Adobe Reader 9.3 patch addresses critical JavaScript security issue

Usually on a Patch Tuesday, the discussion turns to Microsoft; but amid a very light round of Windows fixes, it's Adobe in the spotlight today. Last month, a serious and potentially easily exploitable vulnerability was found in a JavaScript API call, DocMedia.NewPlayer -- a situation where an intentionally crafted PDF file could invoke the call, deallocate the memory allocated when the media player is generated, and then execute the code in that de-allocated memory, without need for privilege.

Adobe Reader 9.3 was released today, right on schedule, to address this issue. In the meantime, the company is realizing the changing nature of the platform business, and how Reader/Acrobat and Flash are now just as susceptible to potential attacks as any other platform, including Windows. Interestingly, the cross-platform nature of the Acrobat platform means that Mac users were just as susceptible to this exploit as Windows users.

Beyond today's update, Adobe is busy working on non-improvised means for improving its platform users' security long-term. Already last October, it began implementing what it calls the JavaScript Blacklist Framework -- a way for its platforms to maintain actively updated lists of non-trusted sources for executable content. Last month, Adobe advised users to use this Framework to effectively blacklist the API call -- a way of turning off the vulnerable function (which was rarely in use anyway) as an alternative to disabling JavaScript.

Meanwhile, beta testers are working on a potential update to today's update: a new version of the Reader that replaces its current updating mechanism. Today, Reader automatically checks for updates whenever it starts. But as Adobe Senior Security Researcher Kyle Randolph blogged this morning, testers are examining the efficacy of an always-resident mechanism instead -- something that could silently update Reader and Acrobat (and perhaps Flash as well) in the background.

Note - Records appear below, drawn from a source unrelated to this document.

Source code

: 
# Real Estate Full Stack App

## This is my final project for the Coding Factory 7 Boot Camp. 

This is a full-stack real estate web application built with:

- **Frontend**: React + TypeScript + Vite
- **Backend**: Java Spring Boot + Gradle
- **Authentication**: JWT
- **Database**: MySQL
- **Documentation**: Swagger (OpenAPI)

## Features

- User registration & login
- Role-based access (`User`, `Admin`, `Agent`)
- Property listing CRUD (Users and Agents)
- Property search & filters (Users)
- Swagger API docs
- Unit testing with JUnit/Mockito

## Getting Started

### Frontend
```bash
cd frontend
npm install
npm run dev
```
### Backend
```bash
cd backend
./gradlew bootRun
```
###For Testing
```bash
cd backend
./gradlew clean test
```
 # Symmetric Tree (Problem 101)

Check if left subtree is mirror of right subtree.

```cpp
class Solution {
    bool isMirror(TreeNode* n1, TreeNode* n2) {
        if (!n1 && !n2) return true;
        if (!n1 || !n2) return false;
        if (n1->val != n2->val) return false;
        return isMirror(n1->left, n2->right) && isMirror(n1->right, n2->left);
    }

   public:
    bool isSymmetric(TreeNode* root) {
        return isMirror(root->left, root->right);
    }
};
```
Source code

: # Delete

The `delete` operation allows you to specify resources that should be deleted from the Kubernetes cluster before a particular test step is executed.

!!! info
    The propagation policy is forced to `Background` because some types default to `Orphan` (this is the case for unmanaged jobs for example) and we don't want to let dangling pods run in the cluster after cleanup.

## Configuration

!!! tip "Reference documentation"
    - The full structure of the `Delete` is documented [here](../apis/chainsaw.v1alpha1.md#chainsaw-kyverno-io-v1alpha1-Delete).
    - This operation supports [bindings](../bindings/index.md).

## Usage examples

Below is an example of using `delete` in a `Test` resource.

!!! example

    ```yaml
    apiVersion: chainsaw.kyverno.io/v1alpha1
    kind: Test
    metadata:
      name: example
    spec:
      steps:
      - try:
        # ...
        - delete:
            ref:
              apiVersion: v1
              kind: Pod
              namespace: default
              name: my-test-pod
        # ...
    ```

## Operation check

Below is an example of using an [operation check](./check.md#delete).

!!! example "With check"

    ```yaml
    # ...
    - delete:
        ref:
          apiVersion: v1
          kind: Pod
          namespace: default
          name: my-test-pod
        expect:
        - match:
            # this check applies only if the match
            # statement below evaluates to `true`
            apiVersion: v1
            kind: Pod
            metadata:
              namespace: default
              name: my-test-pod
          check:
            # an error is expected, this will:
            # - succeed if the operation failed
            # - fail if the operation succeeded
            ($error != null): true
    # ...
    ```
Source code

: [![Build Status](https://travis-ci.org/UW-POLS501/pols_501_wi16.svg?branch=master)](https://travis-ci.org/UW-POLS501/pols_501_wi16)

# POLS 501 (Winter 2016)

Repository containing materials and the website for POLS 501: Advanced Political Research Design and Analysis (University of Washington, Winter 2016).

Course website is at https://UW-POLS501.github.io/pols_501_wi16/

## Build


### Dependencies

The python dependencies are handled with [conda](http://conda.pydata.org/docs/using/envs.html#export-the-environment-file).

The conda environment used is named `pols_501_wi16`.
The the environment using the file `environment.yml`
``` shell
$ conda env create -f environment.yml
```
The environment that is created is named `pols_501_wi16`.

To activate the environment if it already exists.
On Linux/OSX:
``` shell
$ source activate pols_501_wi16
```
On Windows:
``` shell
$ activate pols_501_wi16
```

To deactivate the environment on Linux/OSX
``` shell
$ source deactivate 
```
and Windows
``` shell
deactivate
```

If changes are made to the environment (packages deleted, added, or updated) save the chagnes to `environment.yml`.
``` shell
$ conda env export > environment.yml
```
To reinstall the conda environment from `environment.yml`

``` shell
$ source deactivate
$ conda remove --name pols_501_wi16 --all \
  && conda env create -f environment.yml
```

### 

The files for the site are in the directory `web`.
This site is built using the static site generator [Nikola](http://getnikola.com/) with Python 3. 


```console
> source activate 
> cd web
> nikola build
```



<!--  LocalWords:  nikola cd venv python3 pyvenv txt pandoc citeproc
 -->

"The new updater improves the user experience and helps users stay up to date with the new option of receiving security updates automatically, via background updates, which have been shown to have better patch adoption," Randolph wrote. "Some customers, such as corporate IT administrators, need to know and manage which updates are installed and when. But a lot of customers, particularly consumers and individuals who don't have the autopilot luxury of a managed desktop environment, just want to have the most secure and up-to-date version, and don't want to be interrupted when it is time to install an update. By allowing customers to select an update process that automatically runs in the background, we can help protect more users from attacks against known, patched vulnerabilities."

It would be yet another always-present driver in the system, which in the case of Windows might go against the company's new architecture. Last November at Microsoft's PDC 2009 conference, Technical Fellow Mark Russinovich introduced Windows 7 developers to the Unified Background Process Manager -- a service that leverages the task scheduling system to enable processes to do their jobs and leave memory without staying resident all the time. At the show, Russinovich explained several reasons why this new architecture was not only more efficient, but conceivably more secure.

Adobe already uses one stay-resident utility, Speed Launcher, whose efficacy at performing its stated task has been somewhat variable -- more accurately, Adobe uses one Launcher for Reader and another for Acrobat. Having both on the same Windows XP-based system was the cause of a problem Betanews encountered a few years ago.